== Exercise aim ==
Copy the data below exactly.

== Source information

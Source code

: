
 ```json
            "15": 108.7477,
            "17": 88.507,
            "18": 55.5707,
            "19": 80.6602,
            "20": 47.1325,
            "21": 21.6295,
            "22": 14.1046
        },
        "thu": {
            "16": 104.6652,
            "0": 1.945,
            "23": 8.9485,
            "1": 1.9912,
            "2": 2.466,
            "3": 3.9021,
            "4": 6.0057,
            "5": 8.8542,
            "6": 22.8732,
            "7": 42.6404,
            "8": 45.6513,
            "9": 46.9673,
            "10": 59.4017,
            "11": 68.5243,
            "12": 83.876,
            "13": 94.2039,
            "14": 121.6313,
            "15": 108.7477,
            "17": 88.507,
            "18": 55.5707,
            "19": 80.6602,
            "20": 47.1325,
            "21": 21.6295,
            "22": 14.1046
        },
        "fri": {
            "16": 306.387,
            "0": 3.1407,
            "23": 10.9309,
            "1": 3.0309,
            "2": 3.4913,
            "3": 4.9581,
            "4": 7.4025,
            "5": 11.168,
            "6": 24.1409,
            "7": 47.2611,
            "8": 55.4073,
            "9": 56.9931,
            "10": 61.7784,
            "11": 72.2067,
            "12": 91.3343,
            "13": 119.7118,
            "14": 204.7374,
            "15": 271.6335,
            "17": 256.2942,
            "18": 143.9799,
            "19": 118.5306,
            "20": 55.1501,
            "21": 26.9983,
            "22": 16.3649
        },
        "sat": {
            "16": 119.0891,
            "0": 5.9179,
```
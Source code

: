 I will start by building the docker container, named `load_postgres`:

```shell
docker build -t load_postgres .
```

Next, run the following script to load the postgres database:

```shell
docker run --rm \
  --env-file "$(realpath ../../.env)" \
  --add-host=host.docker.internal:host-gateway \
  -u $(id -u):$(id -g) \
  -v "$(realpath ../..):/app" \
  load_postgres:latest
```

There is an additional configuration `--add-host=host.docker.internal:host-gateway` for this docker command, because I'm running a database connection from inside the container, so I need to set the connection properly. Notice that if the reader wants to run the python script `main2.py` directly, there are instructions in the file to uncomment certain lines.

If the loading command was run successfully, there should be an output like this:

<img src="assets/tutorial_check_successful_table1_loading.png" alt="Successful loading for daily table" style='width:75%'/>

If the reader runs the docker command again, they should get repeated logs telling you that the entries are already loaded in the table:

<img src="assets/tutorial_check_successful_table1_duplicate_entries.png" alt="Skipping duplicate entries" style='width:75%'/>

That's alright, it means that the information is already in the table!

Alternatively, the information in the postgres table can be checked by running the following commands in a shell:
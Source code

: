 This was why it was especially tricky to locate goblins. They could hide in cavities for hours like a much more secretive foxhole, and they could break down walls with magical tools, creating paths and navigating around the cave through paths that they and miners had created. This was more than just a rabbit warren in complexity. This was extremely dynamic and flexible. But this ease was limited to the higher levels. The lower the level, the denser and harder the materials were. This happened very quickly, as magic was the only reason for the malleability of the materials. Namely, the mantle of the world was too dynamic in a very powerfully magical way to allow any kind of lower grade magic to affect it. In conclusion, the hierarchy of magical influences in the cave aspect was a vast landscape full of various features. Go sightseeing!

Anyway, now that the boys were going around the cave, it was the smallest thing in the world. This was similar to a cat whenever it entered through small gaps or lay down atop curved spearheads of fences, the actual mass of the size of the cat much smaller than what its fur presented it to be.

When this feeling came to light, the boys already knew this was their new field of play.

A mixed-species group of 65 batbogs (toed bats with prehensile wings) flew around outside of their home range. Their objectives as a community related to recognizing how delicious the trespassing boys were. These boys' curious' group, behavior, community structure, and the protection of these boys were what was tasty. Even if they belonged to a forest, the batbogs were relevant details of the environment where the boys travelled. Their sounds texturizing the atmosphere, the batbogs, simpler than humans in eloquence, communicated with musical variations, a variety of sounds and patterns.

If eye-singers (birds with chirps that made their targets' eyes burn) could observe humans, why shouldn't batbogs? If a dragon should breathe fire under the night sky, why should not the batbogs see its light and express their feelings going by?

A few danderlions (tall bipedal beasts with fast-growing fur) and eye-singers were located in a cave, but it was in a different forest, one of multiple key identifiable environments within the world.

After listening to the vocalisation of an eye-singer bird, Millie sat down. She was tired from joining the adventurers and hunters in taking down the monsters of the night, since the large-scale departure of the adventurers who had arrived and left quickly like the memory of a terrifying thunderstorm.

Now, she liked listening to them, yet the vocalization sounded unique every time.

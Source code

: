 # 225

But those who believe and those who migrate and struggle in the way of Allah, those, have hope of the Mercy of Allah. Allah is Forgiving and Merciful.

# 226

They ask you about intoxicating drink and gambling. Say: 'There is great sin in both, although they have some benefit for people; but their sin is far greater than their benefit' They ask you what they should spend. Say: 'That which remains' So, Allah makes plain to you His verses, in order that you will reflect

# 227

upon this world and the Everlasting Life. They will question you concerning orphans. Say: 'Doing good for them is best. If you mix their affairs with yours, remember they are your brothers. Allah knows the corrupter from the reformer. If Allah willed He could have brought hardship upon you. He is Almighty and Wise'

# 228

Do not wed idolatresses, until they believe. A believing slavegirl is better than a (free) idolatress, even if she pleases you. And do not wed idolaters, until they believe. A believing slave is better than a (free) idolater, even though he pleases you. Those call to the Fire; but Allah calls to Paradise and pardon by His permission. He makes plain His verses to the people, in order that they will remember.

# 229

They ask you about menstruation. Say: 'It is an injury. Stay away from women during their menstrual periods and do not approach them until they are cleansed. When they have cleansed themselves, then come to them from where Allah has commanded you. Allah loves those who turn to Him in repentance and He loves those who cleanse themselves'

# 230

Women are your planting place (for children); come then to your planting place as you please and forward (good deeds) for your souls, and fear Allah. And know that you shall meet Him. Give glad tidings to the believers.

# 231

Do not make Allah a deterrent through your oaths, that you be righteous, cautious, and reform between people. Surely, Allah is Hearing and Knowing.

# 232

====

== Answer space ==
Source code

:
 ```json
            "15": 108.7477,
            "17": 88.507,
            "18": 55.5707,
            "19": 80.6602,
            "20": 47.1325,
            "21": 21.6295,
            "22": 14.1046
        },
        "thu": {
            "16": 104.6652,
            "0": 1.945,
            "23": 8.9485,
            "1": 1.9912,
            "2": 2.466,
            "3": 3.9021,
            "4": 6.0057,
            "5": 8.8542,
            "6": 22.8732,
            "7": 42.6404,
            "8": 45.6513,
            "9": 46.9673,
            "10": 59.4017,
            "11": 68.5243,
            "12": 83.876,
            "13": 94.2039,
            "14": 121.6313,
            "15": 108.7477,
            "17": 88.507,
            "18": 55.5707,
            "19": 80.6602,
            "20": 47.1325,
            "21": 21.6295,
            "22": 14.1046
        },
        "fri": {
            "16": 306.387,
            "0": 3.1407,
            "23": 10.9309,
            "1": 3.0309,
            "2": 3.4913,
            "3": 4.9581,
            "4": 7.4025,
            "5": 11.168,
            "6": 24.1409,
            "7": 47.2611,
            "8": 55.4073,
            "9": 56.9931,
            "10": 61.7784,
            "11": 72.2067,
            "12": 91.3343,
            "13": 119.7118,
            "14": 204.7374,
            "15": 271.6335,
            "17": 256.2942,
            "18": 143.9799,
            "19": 118.5306,
            "20": 55.1501,
            "21": 26.9983,
            "22": 16.3649
        },
        "sat": {
            "16": 119.0891,
            "0": 5.9179,
```
Source code

: I will start by building the docker container, named `load_postgres`:

```shell
docker build -t load_postgres .
```

Next, run the following script to load the postgres database:

```shell
docker run --rm \
  --env-file "$(realpath ../../.env)" \
  --add-host=host.docker.internal:host-gateway \
  -u $(id -u):$(id -g) \
  -v "$(realpath ../..):/app" \
  load_postgres:latest
```

There is an additional configuration `--add-host=host.docker.internal:host-gateway` for this docker command, because I'm running a database connection from inside the container, so I need to set the connection properly. Notice that if the reader wants to run the python script `main2.py` directly, there are instructions in the file to uncomment certain lines.

If the loading command was run successfully, there should be an output like this:

<img src="assets/tutorial_check_successful_table1_loading.png" alt="Successful loading for daily table" style='width:75%'/>

If the reader runs the docker command again, they should get repeated logs telling you that the entries are already loaded in the table:

<img src="assets/tutorial_check_successful_table1_duplicate_entries.png" alt="Skipping duplicate entries" style='width:75%'/>

That's alright, it means that the information is already in the table!

Alternatively, the information in the postgres table can be checked by running the following commands in a shell:
Source code

: This was why it was especially tricky to locate goblins. They could hide in cavities for hours like a much more secretive foxhole, and they could break down walls with magical tools, creating paths and navigating around the cave through paths that they and miners had created. This was more than just a rabbit warren in complexity. This was extremely dynamic and flexible. But this ease was limited to the higher levels. The lower the level, the denser and harder the materials were. This happened very quickly, as magic was the only reason for the malleability of the materials. Namely, the mantle of the world was too dynamic in a very powerfully magical way to allow any kind of lower grade magic to affect it. In conclusion, the hierarchy of magical influences in the cave aspect was a vast landscape full of various features. Go sightseeing!

Anyway, now that the boys were going around the cave, it was the smallest thing in the world. This was similar to a cat whenever it entered through small gaps or lay down atop curved spearheads of fences, the actual mass of the size of the cat much smaller than what its fur presented it to be.

When this feeling came to light, the boys already knew this was their new field of play.

A mixed-species group of 65 batbogs (toed bats with prehensile wings) flew around outside of their home range. Their objectives as a community related to recognizing how delicious the trespassing boys were. These boys' curious' group, behavior, community structure, and the protection of these boys were what was tasty. Even if they belonged to a forest, the batbogs were relevant details of the environment where the boys travelled. Their sounds texturizing the atmosphere, the batbogs, simpler than humans in eloquence, communicated with musical variations, a variety of sounds and patterns.

If eye-singers (birds with chirps that made their targets' eyes burn) could observe humans, why shouldn't batbogs? If a dragon should breathe fire under the night sky, why should not the batbogs see its light and express their feelings going by?

A few danderlions (tall bipedal beasts with fast-growing fur) and eye-singers were located in a cave, but it was in a different forest, one of multiple key identifiable environments within the world.

After listening to the vocalisation of an eye-singer bird, Millie sat down. She was tired from joining the adventurers and hunters in taking down the monsters of the night, since the large-scale departure of the adventurers who had arrived and left quickly like the memory of a terrifying thunderstorm.

Now, she liked listening to them, yet the vocalization sounded unique every time.

Source code

: # 225

But those who believe and those who migrate and struggle in the way of Allah, those, have hope of the Mercy of Allah. Allah is Forgiving and Merciful.

# 226

They ask you about intoxicating drink and gambling. Say: 'There is great sin in both, although they have some benefit for people; but their sin is far greater than their benefit' They ask you what they should spend. Say: 'That which remains' So, Allah makes plain to you His verses, in order that you will reflect

# 227

upon this world and the Everlasting Life. They will question you concerning orphans. Say: 'Doing good for them is best. If you mix their affairs with yours, remember they are your brothers. Allah knows the corrupter from the reformer. If Allah willed He could have brought hardship upon you. He is Almighty and Wise'

# 228

Do not wed idolatresses, until they believe. A believing slavegirl is better than a (free) idolatress, even if she pleases you. And do not wed idolaters, until they believe. A believing slave is better than a (free) idolater, even though he pleases you. Those call to the Fire; but Allah calls to Paradise and pardon by His permission. He makes plain His verses to the people, in order that they will remember.

# 229

They ask you about menstruation. Say: 'It is an injury. Stay away from women during their menstrual periods and do not approach them until they are cleansed. When they have cleansed themselves, then come to them from where Allah has commanded you. Allah loves those who turn to Him in repentance and He loves those who cleanse themselves'

# 230

Women are your planting place (for children); come then to your planting place as you please and forward (good deeds) for your souls, and fear Allah. And know that you shall meet Him. Give glad tidings to the believers.

# 231

Do not make Allah a deterrent through your oaths, that you be righteous, cautious, and reform between people. Surely, Allah is Hearing and Knowing.

# 232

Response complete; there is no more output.